Spatial extend with road in which we will simulate species occurrences.

We can for example sample randomly within the polygon over 6 time points were we use a random walk over time with an initial average number of occurrences equal to 100 (see tutorial 1 about simulating the occurrence process).

occurrences_df <- simulate_occurrences(
  species_range = polygon,
  initial_average_occurrences = 100,
  n_time_points = 6,
  temporal_function = simulate_random_walk,
  sd_step = 1,
  spatial_pattern = "random",
  seed = 123)
#> [using unconditional Gaussian simulation]

This is the spatial distribution of the occurrences for each time point

ggplot() +
  geom_sf(data = polygon) +
  geom_sf(data = occurrences_df) +
  facet_wrap(~time_point, nrow = 2) +
  ggtitle("Distribution of occurrences for each time point") +
  theme_minimal()

Spatial distribution of occurrences within the polygon for each time point.

We detect occurrences using a 0.9 detection probability and a bias of 0.1 to detect occurrences on the road (see tutorial 2 about simulating the detection process).

detections_df_raw <- sample_observations(
  occurrences_df,
  detection_probability = 0.9,
  sampling_bias = "polygon",
  bias_area = road_polygon,
  bias_strength = 0.1,
  seed = 123)

This is the spatial distribution of the occurrences for each time point

ggplot() +
  geom_sf(data = polygon, fill = "lightgreen") +
  geom_sf(data = road_polygon) +
  geom_sf(data = detections_df_raw,
          aes(colour = sampling_status)) +
  scale_colour_manual(values = c("blue", "red")) +
  facet_wrap(~time_point, nrow = 2) +
  labs(title = "Distribution of occurrences for each time point") +
  theme_minimal()

Spatial distribution of occurrences with indication of sampling status for each time point.

We only keep the detected occurrences and add 25 meters of uncertainty to each observation (see tutorial 2 about simulating the detection process).

# Keep detected occurrences
detections_df <- filter_observations(
  observations_total = detections_df_raw)

# Add 25 m coordinate uncertainty
observations_df <- add_coordinate_uncertainty(
  observations = detections_df,
  coords_uncertainty_meters = 25)

The final observations with uncertainty circles look like this.

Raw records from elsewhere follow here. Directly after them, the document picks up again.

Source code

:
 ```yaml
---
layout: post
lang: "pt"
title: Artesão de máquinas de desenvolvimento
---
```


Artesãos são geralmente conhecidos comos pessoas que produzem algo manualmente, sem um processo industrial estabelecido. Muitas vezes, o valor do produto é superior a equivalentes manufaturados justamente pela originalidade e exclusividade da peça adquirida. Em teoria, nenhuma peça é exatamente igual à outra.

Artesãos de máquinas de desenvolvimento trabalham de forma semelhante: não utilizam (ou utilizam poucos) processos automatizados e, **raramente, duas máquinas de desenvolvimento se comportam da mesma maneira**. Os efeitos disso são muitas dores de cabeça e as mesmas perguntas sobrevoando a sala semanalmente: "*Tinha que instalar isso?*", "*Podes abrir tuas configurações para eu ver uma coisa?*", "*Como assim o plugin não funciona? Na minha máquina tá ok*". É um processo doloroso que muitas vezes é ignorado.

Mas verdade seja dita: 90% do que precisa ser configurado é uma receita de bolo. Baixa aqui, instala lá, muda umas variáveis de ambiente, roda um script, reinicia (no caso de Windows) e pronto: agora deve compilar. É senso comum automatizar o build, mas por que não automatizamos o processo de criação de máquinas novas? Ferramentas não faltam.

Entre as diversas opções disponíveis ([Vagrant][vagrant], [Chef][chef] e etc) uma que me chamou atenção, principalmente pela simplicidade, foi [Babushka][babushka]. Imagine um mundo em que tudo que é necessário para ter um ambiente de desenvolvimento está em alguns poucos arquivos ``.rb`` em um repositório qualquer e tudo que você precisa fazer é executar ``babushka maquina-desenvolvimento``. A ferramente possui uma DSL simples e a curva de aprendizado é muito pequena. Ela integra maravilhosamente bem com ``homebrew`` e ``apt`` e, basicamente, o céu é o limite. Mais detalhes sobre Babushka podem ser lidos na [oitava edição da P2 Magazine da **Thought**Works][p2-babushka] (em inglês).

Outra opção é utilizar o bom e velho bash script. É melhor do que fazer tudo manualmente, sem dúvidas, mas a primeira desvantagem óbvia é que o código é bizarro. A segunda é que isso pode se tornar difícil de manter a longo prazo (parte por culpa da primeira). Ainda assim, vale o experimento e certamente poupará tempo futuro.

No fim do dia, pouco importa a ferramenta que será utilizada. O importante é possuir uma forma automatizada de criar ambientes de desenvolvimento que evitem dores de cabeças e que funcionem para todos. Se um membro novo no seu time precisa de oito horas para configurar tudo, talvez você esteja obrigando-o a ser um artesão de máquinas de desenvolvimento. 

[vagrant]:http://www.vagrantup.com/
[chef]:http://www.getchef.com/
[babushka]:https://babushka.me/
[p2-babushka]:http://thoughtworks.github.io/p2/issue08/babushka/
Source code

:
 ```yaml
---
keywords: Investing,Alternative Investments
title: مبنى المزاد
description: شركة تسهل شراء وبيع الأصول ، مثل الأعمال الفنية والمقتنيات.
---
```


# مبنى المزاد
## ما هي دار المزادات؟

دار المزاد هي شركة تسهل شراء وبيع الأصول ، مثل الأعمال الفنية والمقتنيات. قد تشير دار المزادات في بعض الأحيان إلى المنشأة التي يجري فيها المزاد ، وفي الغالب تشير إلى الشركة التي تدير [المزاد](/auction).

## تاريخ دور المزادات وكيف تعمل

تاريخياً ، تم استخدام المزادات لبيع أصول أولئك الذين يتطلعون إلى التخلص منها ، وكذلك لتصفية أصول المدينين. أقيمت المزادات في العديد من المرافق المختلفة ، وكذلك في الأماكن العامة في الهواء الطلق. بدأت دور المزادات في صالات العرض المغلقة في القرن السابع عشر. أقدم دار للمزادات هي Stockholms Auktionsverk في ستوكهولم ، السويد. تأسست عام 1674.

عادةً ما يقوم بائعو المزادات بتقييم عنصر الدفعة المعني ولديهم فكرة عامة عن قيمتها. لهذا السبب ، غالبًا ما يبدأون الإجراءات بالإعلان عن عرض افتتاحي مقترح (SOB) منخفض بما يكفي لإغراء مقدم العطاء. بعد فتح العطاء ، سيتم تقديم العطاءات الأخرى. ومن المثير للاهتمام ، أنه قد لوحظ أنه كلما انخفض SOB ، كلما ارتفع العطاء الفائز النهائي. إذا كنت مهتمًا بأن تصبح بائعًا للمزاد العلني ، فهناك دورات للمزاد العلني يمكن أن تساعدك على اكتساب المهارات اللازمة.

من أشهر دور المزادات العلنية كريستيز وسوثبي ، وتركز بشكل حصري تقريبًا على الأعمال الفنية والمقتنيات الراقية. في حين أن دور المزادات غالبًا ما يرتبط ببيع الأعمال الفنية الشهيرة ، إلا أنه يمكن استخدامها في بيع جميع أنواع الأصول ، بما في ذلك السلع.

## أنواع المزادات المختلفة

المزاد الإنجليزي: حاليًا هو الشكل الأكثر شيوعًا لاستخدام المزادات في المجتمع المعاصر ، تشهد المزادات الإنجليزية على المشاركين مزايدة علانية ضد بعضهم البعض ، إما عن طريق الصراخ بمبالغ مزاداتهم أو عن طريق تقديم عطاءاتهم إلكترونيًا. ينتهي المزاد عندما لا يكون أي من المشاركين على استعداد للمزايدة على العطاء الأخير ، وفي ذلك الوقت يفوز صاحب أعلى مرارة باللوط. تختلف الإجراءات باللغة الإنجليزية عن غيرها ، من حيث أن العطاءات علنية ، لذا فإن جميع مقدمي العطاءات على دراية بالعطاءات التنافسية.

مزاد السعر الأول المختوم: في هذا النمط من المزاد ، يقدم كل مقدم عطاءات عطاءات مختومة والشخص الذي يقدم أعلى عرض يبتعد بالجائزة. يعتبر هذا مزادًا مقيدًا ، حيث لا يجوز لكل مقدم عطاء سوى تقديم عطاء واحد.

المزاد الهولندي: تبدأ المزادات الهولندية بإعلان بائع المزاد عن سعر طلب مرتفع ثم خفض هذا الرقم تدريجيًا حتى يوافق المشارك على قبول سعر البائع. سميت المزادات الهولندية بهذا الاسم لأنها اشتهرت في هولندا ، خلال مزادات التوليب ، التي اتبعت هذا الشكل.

# Create sf object with uncertainty circles
buffered_observations <- st_buffer(
  observations_df,
  observations_df$coordinateUncertaintyInMeters)

# Visualise
ggplot() +
  geom_sf(data = polygon, fill = "lightgreen") +
  geom_sf(data = road_polygon) +
  geom_sf(data = buffered_observations,
          fill = alpha("firebrick", 0.3)) +
  geom_sf(data = observations_df, colour = "firebrick", size = 0.8) +
  facet_wrap(~time_point, nrow = 2) +
  labs(title = "Distribution of observations for each time point") +
  theme_minimal()

Spatial distribution of detected occurrences with coordinate uncertainty for each time point.

Grid designation

Now we can make a data cube from our observations while taking into account the uncertainty. We can create the grid using the grid_designation() function.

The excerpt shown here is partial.